Oniegin i kult pieniądza

"Eugeniusz Oniegin" - reż: Marek Weiss - Opera Bałtycka w Gdańsku

Romantyczne perypetie bohaterów opery "Eugeniusz Oniegin" stały się dla Marka Weissa pretekstem do rozważań na temat współczesnej moralności i kultu pieniądza.

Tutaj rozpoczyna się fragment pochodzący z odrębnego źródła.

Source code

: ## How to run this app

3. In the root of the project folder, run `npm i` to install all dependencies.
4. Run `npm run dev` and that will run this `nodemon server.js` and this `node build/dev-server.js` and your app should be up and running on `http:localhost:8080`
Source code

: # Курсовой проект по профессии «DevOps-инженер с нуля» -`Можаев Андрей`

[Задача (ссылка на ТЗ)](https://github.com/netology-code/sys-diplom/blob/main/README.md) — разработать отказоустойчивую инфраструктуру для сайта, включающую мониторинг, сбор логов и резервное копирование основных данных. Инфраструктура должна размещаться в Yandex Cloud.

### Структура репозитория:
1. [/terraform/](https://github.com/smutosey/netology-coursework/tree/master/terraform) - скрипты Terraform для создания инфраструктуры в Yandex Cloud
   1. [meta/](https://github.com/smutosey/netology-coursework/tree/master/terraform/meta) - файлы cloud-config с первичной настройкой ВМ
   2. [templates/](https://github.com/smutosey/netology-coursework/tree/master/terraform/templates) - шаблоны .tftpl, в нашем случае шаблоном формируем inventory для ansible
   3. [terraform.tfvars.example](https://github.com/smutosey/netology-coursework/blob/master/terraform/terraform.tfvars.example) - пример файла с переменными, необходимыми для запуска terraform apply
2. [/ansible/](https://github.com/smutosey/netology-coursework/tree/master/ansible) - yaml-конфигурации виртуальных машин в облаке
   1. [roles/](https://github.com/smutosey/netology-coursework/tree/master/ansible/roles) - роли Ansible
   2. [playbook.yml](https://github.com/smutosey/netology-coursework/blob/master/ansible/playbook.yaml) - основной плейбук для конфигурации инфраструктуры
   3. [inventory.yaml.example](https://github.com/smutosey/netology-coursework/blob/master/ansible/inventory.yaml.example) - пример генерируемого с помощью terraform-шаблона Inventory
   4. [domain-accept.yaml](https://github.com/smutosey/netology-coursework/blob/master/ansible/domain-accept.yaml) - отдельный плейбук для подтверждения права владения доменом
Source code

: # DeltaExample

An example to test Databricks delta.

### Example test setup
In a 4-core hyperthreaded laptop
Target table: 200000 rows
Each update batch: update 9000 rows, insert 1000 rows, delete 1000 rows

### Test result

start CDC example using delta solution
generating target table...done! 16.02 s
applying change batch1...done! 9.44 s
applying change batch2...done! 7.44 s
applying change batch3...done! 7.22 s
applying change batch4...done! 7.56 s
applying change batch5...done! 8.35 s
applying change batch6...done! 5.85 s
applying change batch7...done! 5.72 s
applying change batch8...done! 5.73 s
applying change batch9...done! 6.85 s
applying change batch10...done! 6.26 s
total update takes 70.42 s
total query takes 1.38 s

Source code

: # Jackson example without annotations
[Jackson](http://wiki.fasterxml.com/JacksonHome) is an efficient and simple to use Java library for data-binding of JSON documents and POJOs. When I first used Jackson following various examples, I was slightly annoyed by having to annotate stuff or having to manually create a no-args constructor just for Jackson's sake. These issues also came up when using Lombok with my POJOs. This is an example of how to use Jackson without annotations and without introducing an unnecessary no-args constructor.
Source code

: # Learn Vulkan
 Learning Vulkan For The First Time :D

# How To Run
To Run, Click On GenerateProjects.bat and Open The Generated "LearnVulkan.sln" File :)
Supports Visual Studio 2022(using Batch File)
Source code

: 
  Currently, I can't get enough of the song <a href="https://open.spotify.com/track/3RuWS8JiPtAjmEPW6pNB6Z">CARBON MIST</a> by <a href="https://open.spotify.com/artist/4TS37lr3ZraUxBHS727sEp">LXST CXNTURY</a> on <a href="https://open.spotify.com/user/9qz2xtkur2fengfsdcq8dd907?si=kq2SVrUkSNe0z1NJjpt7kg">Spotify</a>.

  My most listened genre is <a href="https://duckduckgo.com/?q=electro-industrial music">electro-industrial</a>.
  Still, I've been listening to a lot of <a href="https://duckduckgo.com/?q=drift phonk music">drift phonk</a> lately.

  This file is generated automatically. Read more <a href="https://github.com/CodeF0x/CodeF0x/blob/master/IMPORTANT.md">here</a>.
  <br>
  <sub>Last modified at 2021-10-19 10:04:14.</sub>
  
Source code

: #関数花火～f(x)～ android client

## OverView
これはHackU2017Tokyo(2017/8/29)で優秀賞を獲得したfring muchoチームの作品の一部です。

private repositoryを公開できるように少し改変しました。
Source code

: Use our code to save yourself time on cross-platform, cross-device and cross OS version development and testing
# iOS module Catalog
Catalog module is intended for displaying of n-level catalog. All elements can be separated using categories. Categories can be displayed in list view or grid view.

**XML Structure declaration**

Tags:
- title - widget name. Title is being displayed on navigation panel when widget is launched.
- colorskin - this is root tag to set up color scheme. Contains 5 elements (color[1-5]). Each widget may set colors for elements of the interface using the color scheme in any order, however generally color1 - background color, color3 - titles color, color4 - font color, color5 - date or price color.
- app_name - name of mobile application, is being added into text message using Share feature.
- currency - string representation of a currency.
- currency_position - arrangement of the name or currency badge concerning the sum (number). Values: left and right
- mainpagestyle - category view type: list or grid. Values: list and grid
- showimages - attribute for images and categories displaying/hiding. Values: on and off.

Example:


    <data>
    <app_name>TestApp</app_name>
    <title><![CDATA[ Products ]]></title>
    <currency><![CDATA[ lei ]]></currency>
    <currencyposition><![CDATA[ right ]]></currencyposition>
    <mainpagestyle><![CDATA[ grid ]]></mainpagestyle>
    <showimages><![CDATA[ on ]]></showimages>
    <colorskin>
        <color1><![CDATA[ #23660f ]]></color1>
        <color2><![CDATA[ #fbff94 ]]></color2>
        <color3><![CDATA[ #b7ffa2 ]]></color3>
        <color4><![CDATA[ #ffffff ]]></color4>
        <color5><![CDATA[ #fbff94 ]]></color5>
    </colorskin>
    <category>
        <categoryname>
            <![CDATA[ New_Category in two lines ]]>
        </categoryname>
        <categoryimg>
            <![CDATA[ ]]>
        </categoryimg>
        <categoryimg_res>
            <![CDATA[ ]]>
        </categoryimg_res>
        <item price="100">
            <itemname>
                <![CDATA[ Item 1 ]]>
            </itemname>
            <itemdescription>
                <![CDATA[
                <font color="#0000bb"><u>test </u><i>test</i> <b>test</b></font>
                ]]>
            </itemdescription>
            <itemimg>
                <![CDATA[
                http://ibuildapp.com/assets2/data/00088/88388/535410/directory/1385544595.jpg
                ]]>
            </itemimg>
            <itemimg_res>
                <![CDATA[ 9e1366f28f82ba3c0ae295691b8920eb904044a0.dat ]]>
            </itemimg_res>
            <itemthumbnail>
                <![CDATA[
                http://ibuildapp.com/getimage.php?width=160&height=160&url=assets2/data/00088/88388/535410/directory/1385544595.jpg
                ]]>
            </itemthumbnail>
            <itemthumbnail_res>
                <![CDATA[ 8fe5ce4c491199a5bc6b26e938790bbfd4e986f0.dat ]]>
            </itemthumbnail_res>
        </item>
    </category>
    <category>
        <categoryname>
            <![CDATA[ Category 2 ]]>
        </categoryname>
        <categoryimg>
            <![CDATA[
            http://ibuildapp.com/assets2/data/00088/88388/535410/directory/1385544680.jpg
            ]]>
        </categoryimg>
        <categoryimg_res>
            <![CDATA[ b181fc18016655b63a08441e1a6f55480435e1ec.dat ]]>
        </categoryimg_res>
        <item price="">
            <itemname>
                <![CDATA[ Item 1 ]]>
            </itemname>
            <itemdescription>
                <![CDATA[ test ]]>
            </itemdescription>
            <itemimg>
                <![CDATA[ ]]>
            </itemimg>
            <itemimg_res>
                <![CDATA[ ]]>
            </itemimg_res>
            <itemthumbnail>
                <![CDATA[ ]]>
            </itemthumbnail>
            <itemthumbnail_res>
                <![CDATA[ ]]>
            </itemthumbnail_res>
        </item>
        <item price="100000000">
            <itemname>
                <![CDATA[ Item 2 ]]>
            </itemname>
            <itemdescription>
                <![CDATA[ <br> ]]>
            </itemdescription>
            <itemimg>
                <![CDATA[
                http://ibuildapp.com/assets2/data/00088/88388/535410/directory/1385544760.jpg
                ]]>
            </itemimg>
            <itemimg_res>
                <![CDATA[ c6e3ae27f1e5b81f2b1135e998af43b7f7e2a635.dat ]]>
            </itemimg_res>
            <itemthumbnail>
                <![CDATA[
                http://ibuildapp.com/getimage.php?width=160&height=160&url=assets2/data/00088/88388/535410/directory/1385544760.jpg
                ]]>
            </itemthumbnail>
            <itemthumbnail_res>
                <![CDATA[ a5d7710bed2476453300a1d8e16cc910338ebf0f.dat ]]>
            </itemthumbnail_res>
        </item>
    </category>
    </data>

Akcję pierwszych dwóch aktów dzieła Czajkowskiego reżyser buduje realistycznie, zgodnie z librettem opartym na fragmentach dramatu Puszkina, w XIX-wiecznej rosyjskiej wiosce. Dla śpiewaków odzianych w historyczne kostiumy (oprawa plastyczna - Jagna Janicka) tło stanowi umowna sceneria leśnej polany. W te sielskie rejony przyjeżdża zblazowany wielkomiejskim życiem Oniegin. Zakochuje się w nim Tatiana i prostodusznie wyznaje miłość. Oniegin odrzuca jej uczucia i adoruje na przekór narzeczoną Leńskiego - Olgę. Prowincjonalną atmosferę wiejskiego festynu, w trakcie którego odbywają się zaloty, podkreślają tańce - korowodowe pląsy wieśniaków w rytmie walca (choreografia - Izadora Weiss), a także parodystyczna choreografia tańca klasycznego. 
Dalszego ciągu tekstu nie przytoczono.